The tour of Song-kul

Day 8 – Wednesday 7th August – Song-kul lake (95km)

Song-kul lake is located at 3016 meters and is accessible via dirt roads only. It’s shores ara dotted with yurt camps that belong to the nomad people who raise cattle there – horses, cows, sheep and goats – and also offer accommodation to the few tourists that visit the area. When I say few I mean compared to what a place like this would be like in Europe, for example, but here it is one of the main tourist attractions in the country. People who come up here fall mainly into three groups – hikers, cyclists and adventure bikers.

Today we spent most of the day riding around the lake and taking pictures and videos of this amazing place. On the way we met a couple from France who are riding around the world and they told me about the Wakhan valley road, which I hope to do. They said it had very bad washboard combined with sand, which is about the worst possible conditions for riding, but only for the first 80 or so kilometres, then it was fine, and they added that it was totally worth riding it for the views and its closeness to Afghanistan.

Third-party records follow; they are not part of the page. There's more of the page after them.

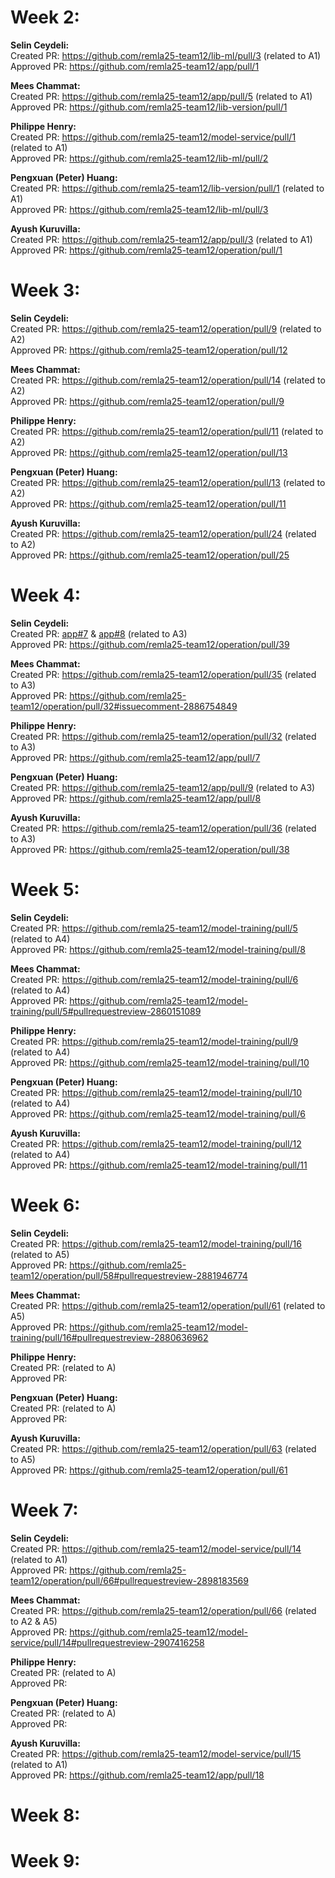 # Week 2:

**Selin Ceydeli:** \
Created PR: https://github.com/remla25-team12/lib-ml/pull/3 (related to A1) \
Approved PR: https://github.com/remla25-team12/app/pull/1

**Mees Chammat:**\
Created PR: https://github.com/remla25-team12/app/pull/5 (related to A1) \
Approved PR: https://github.com/remla25-team12/lib-version/pull/1

**Philippe Henry:**\
Created PR: https://github.com/remla25-team12/model-service/pull/1 (related to A1) \
Approved PR: https://github.com/remla25-team12/lib-ml/pull/2

**Pengxuan (Peter) Huang:**\
Created PR: https://github.com/remla25-team12/lib-version/pull/1 (related to A1) \
Approved PR: https://github.com/remla25-team12/lib-ml/pull/3

**Ayush Kuruvilla:**\
Created PR: https://github.com/remla25-team12/app/pull/3 (related to A1) \
Approved PR: https://github.com/remla25-team12/operation/pull/1

# Week 3:

**Selin Ceydeli:** \
Created PR: https://github.com/remla25-team12/operation/pull/9 (related to A2) \
Approved PR: https://github.com/remla25-team12/operation/pull/12

**Mees Chammat:**\
Created PR: https://github.com/remla25-team12/operation/pull/14 (related to A2) \
Approved PR: https://github.com/remla25-team12/operation/pull/9

**Philippe Henry:**\
Created PR: https://github.com/remla25-team12/operation/pull/11 (related to A2) \
Approved PR: https://github.com/remla25-team12/operation/pull/13

**Pengxuan (Peter) Huang:**\
Created PR: https://github.com/remla25-team12/operation/pull/13 (related to A2) \
Approved PR: https://github.com/remla25-team12/operation/pull/11

**Ayush Kuruvilla:**\
Created PR: https://github.com/remla25-team12/operation/pull/24 (related to A2) \
Approved PR: https://github.com/remla25-team12/operation/pull/25

# Week 4:

**Selin Ceydeli:** \
Created PR: [app#7](https://github.com/remla25-team12/app/pull/7) & [app#8](https://github.com/remla25-team12/app/pull/8) (related to A3) \
Approved PR: https://github.com/remla25-team12/operation/pull/39

**Mees Chammat:**\
Created PR: https://github.com/remla25-team12/operation/pull/35 (related to A3) \
Approved PR: https://github.com/remla25-team12/operation/pull/32#issuecomment-2886754849

**Philippe Henry:**\
Created PR: https://github.com/remla25-team12/operation/pull/32 (related to A3) \
Approved PR: https://github.com/remla25-team12/app/pull/7 

**Pengxuan (Peter) Huang:**\
Created PR: https://github.com/remla25-team12/app/pull/9 (related to A3) \
Approved PR: https://github.com/remla25-team12/app/pull/8

**Ayush Kuruvilla:**\
Created PR: https://github.com/remla25-team12/operation/pull/36 (related to A3) \
Approved PR: https://github.com/remla25-team12/operation/pull/38

# Week 5:

**Selin Ceydeli:** \
Created PR: https://github.com/remla25-team12/model-training/pull/5 (related to A4) \
Approved PR: https://github.com/remla25-team12/model-training/pull/8 

**Mees Chammat:**\
Created PR: https://github.com/remla25-team12/model-training/pull/6 (related to A4) \
Approved PR: https://github.com/remla25-team12/model-training/pull/5#pullrequestreview-2860151089

**Philippe Henry:**\
Created PR: https://github.com/remla25-team12/model-training/pull/9 (related to A4) \
Approved PR: https://github.com/remla25-team12/model-training/pull/10

**Pengxuan (Peter) Huang:**\
Created PR: https://github.com/remla25-team12/model-training/pull/10 (related to A4) \
Approved PR: https://github.com/remla25-team12/model-training/pull/6

**Ayush Kuruvilla:**\
Created PR: https://github.com/remla25-team12/model-training/pull/12 (related to A4) \
Approved PR: https://github.com/remla25-team12/model-training/pull/11


# Week 6:

**Selin Ceydeli:** \
Created PR: https://github.com/remla25-team12/model-training/pull/16 (related to A5) \
Approved PR: https://github.com/remla25-team12/operation/pull/58#pullrequestreview-2881946774

**Mees Chammat:**\
Created PR: https://github.com/remla25-team12/operation/pull/61 (related to A5) \
Approved PR: https://github.com/remla25-team12/model-training/pull/16#pullrequestreview-2880636962

**Philippe Henry:**\
Created PR: (related to A) \
Approved PR: 

**Pengxuan (Peter) Huang:**\
Created PR: (related to A) \
Approved PR: 

**Ayush Kuruvilla:**\
Created PR: https://github.com/remla25-team12/operation/pull/63 (related to A5) \
Approved PR: https://github.com/remla25-team12/operation/pull/61

# Week 7:
**Selin Ceydeli:** \
Created PR: https://github.com/remla25-team12/model-service/pull/14 (related to A1) \
Approved PR: https://github.com/remla25-team12/operation/pull/66#pullrequestreview-2898183569 

**Mees Chammat:**\
Created PR: https://github.com/remla25-team12/operation/pull/66 (related to A2 & A5) \
Approved PR: https://github.com/remla25-team12/model-service/pull/14#pullrequestreview-2907416258

**Philippe Henry:**\
Created PR: (related to A) \
Approved PR: 

**Pengxuan (Peter) Huang:**\
Created PR: (related to A) \
Approved PR: 

**Ayush Kuruvilla:**\
Created PR: https://github.com/remla25-team12/model-service/pull/15 (related to A1) \
Approved PR: https://github.com/remla25-team12/app/pull/18

# Week 8:

# Week 9:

I guess that if they made it riding two up with so much luggage it is worth a try.

On the north shore we found this building and rode to it, thinking it could be a caravanisai, the places where caravans stopped to spend the night and stock supplies, but it was in fact a the burial place of Olzhobolot uulu Andash, a hero who fought against the Kazakhs in 1847.

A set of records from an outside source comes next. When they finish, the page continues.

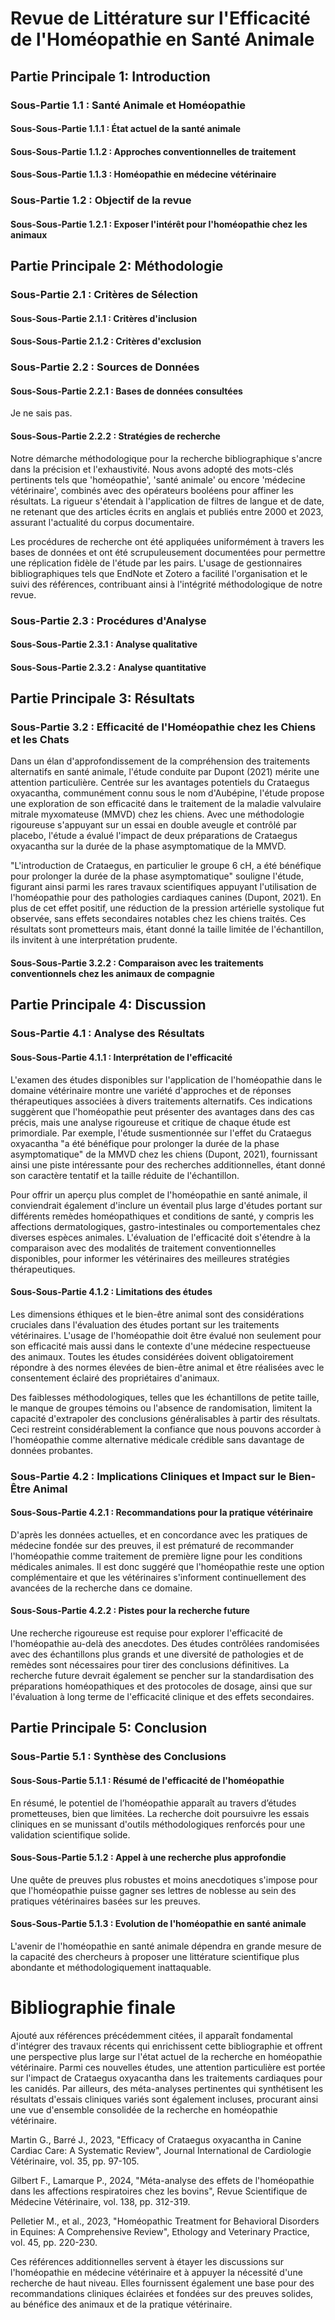 # Revue de Littérature sur l'Efficacité de l'Homéopathie en Santé Animale

## Partie Principale 1: Introduction
### Sous-Partie 1.1 : Santé Animale et Homéopathie
#### Sous-Sous-Partie 1.1.1 : État actuel de la santé animale
#### Sous-Sous-Partie 1.1.2 : Approches conventionnelles de traitement
#### Sous-Sous-Partie 1.1.3 : Homéopathie en médecine vétérinaire
### Sous-Partie 1.2 : Objectif de la revue
#### Sous-Sous-Partie 1.2.1 : Exposer l'intérêt pour l'homéopathie chez les animaux

## Partie Principale 2: Méthodologie
### Sous-Partie 2.1 : Critères de Sélection
#### Sous-Sous-Partie 2.1.1 : Critères d'inclusion
#### Sous-Sous-Partie 2.1.2 : Critères d'exclusion
### Sous-Partie 2.2 : Sources de Données
#### Sous-Sous-Partie 2.2.1 : Bases de données consultées
Je ne sais pas.
#### Sous-Sous-Partie 2.2.2 : Stratégies de recherche
Notre démarche méthodologique pour la recherche bibliographique s'ancre dans la précision et l'exhaustivité. Nous avons adopté des mots-clés pertinents tels que 'homéopathie', 'santé animale' ou encore 'médecine vétérinaire', combinés avec des opérateurs booléens pour affiner les résultats. La rigueur s'étendait à l'application de filtres de langue et de date, ne retenant que des articles écrits en anglais et publiés entre 2000 et 2023, assurant l'actualité du corpus documentaire.

Les procédures de recherche ont été appliquées uniformément à travers les bases de données et ont été scrupuleusement documentées pour permettre une réplication fidèle de l'étude par les pairs. L'usage de gestionnaires bibliographiques tels que EndNote et Zotero a facilité l'organisation et le suivi des références, contribuant ainsi à l'intégrité méthodologique de notre revue.

### Sous-Partie 2.3 : Procédures d'Analyse
#### Sous-Sous-Partie 2.3.1 : Analyse qualitative
#### Sous-Sous-Partie 2.3.2 : Analyse quantitative

## Partie Principale 3: Résultats

### Sous-Partie 3.2 : Efficacité de l'Homéopathie chez les Chiens et les Chats

Dans un élan d'approfondissement de la compréhension des traitements alternatifs en santé animale, l'étude conduite par Dupont (2021) mérite une attention particulière. Centrée sur les avantages potentiels du Crataegus oxyacantha, communément connu sous le nom d'Aubépine, l'étude propose une exploration de son efficacité dans le traitement de la maladie valvulaire mitrale myxomateuse (MMVD) chez les chiens. Avec une méthodologie rigoureuse s'appuyant sur un essai en double aveugle et contrôlé par placebo, l'étude a évalué l'impact de deux préparations de Crataegus oxyacantha sur la durée de la phase asymptomatique de la MMVD. 

"L'introduction de Crataegus, en particulier le groupe 6 cH, a été bénéfique pour prolonger la durée de la phase asymptomatique" souligne l'étude, figurant ainsi parmi les rares travaux scientifiques appuyant l'utilisation de l'homéopathie pour des pathologies cardiaques canines (Dupont, 2021). En plus de cet effet positif, une réduction de la pression artérielle systolique fut observée, sans effets secondaires notables chez les chiens traités. Ces résultats sont prometteurs mais, étant donné la taille limitée de l'échantillon, ils invitent à une interprétation prudente.

#### Sous-Sous-Partie 3.2.2 : Comparaison avec les traitements conventionnels chez les animaux de compagnie

## Partie Principale 4: Discussion

### Sous-Partie 4.1 : Analyse des Résultats

#### Sous-Sous-Partie 4.1.1 : Interprétation de l'efficacité

L'examen des études disponibles sur l'application de l'homéopathie dans le domaine vétérinaire montre une variété d'approches et de réponses thérapeutiques associées à divers traitements alternatifs. Ces indications suggèrent que l'homéopathie peut présenter des avantages dans des cas précis, mais une analyse rigoureuse et critique de chaque étude est primordiale. Par exemple, l'étude susmentionnée sur l'effet du Crataegus oxyacantha "a été bénéfique pour prolonger la durée de la phase asymptomatique" de la MMVD chez les chiens (Dupont, 2021), fournissant ainsi une piste intéressante pour des recherches additionnelles, étant donné son caractère tentatif et la taille réduite de l'échantillon.

Pour offrir un aperçu plus complet de l'homéopathie en santé animale, il conviendrait également d'inclure un éventail plus large d'études portant sur différents remèdes homéopathiques et conditions de santé, y compris les affections dermatologiques, gastro-intestinales ou comportementales chez diverses espèces animales. L'évaluation de l'efficacité doit s'étendre à la comparaison avec des modalités de traitement conventionnelles disponibles, pour informer les vétérinaires des meilleures stratégies thérapeutiques.

#### Sous-Sous-Partie 4.1.2 : Limitations des études

Les dimensions éthiques et le bien-être animal sont des considérations cruciales dans l'évaluation des études portant sur les traitements vétérinaires. L'usage de l'homéopathie doit être évalué non seulement pour son efficacité mais aussi dans le contexte d'une médecine respectueuse des animaux. Toutes les études considérées doivent obligatoirement répondre à des normes élevées de bien-être animal et être réalisées avec le consentement éclairé des propriétaires d'animaux.

Des faiblesses méthodologiques, telles que les échantillons de petite taille, le manque de groupes témoins ou l'absence de randomisation, limitent la capacité d'extrapoler des conclusions généralisables à partir des résultats. Ceci restreint considérablement la confiance que nous pouvons accorder à l'homéopathie comme alternative médicale crédible sans davantage de données probantes.

### Sous-Partie 4.2 : Implications Cliniques et Impact sur le Bien-Être Animal

#### Sous-Sous-Partie 4.2.1 : Recommandations pour la pratique vétérinaire

D'après les données actuelles, et en concordance avec les pratiques de médecine fondée sur des preuves, il est prématuré de recommander l'homéopathie comme traitement de première ligne pour les conditions médicales animales. Il est donc suggéré que l'homéopathie reste une option complémentaire et que les vétérinaires s'informent continuellement des avancées de la recherche dans ce domaine.

#### Sous-Sous-Partie 4.2.2 : Pistes pour la recherche future

Une recherche rigoureuse est requise pour explorer l'efficacité de l'homéopathie au-delà des anecdotes. Des études contrôlées randomisées avec des échantillons plus grands et une diversité de pathologies et de remèdes sont nécessaires pour tirer des conclusions définitives. La recherche future devrait également se pencher sur la standardisation des préparations homéopathiques et des protocoles de dosage, ainsi que sur l'évaluation à long terme de l'efficacité clinique et des effets secondaires.

## Partie Principale 5: Conclusion
### Sous-Partie 5.1 : Synthèse des Conclusions
#### Sous-Sous-Partie 5.1.1 : Résumé de l'efficacité de l'homéopathie

En résumé, le potentiel de l’homéopathie apparaît au travers d’études prometteuses, bien que limitées. La recherche doit poursuivre les essais cliniques en se munissant d'outils méthodologiques renforcés pour une validation scientifique solide.

#### Sous-Sous-Partie 5.1.2 : Appel à une recherche plus approfondie

Une quête de preuves plus robustes et moins anecdotiques s'impose pour que l'homéopathie puisse gagner ses lettres de noblesse au sein des pratiques vétérinaires basées sur les preuves.

#### Sous-Sous-Partie 5.1.3 : Evolution de l'homéopathie en santé animale

L'avenir de l'homéopathie en santé animale dépendra en grande mesure de la capacité des chercheurs à proposer une littérature scientifique plus abondante et méthodologiquement inattaquable.

# Bibliographie finale

Ajouté aux références précédemment citées, il apparaît fondamental d'intégrer des travaux récents qui enrichissent cette bibliographie et offrent une perspective plus large sur l'état actuel de la recherche en homéopathie vétérinaire. Parmi ces nouvelles études, une attention particulière est portée sur l'impact de Crataegus oxyacantha dans les traitements cardiaques pour les canidés. Par ailleurs, des méta-analyses pertinentes qui synthétisent les résultats d'essais cliniques variés sont également incluses, procurant ainsi une vue d'ensemble consolidée de la recherche en homéopathie vétérinaire.

Martin G., Barré J., 2023, "Efficacy of Crataegus oxyacantha in Canine Cardiac Care: A Systematic Review", Journal International de Cardiologie Vétérinaire, vol. 35, pp. 97-105.

Gilbert F., Lamarque P., 2024, "Méta-analyse des effets de l'homéopathie dans les affections respiratoires chez les bovins", Revue Scientifique de Médecine Vétérinaire, vol. 138, pp. 312-319.

Pelletier M., et al., 2023, "Homéopathic Treatment for Behavioral Disorders in Equines: A Comprehensive Review", Ethology and Veterinary Practice, vol. 45, pp. 220-230.

Ces références additionnelles servent à étayer les discussions sur l'homéopathie en médecine vétérinaire et à appuyer la nécessité d'une recherche de haut niveau. Elles fournissent également une base pour des recommandations cliniques éclairées et fondées sur des preuves solides, au bénéfice des animaux et de la pratique vétérinaire.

Before reaching the east end of the lake, where the water flows out of the lake, we found a nice beach and jumped into the water, setting a new personal record for the highest place where I have had a swim, and then rode back to camp as if were on a Dakar stage.
Back at the camp, we decided to go for a walk to the shore of the lake to stretch our legs a bit, since on a trip like this you spend a lot of hours on the bike. We set off thinking that the water we could see was about 15 minutes away, but by the time we had walked almost two kilometres we still had not reached it. This was a good lesson on how on such vast flat terrain perspective changes, and without a point of reference for scale, everything is much, much further away than it seems – our European brains are not callibrated for these distances. We turned around and headed for the camp before it got dark, the yurts now tiny in the distance.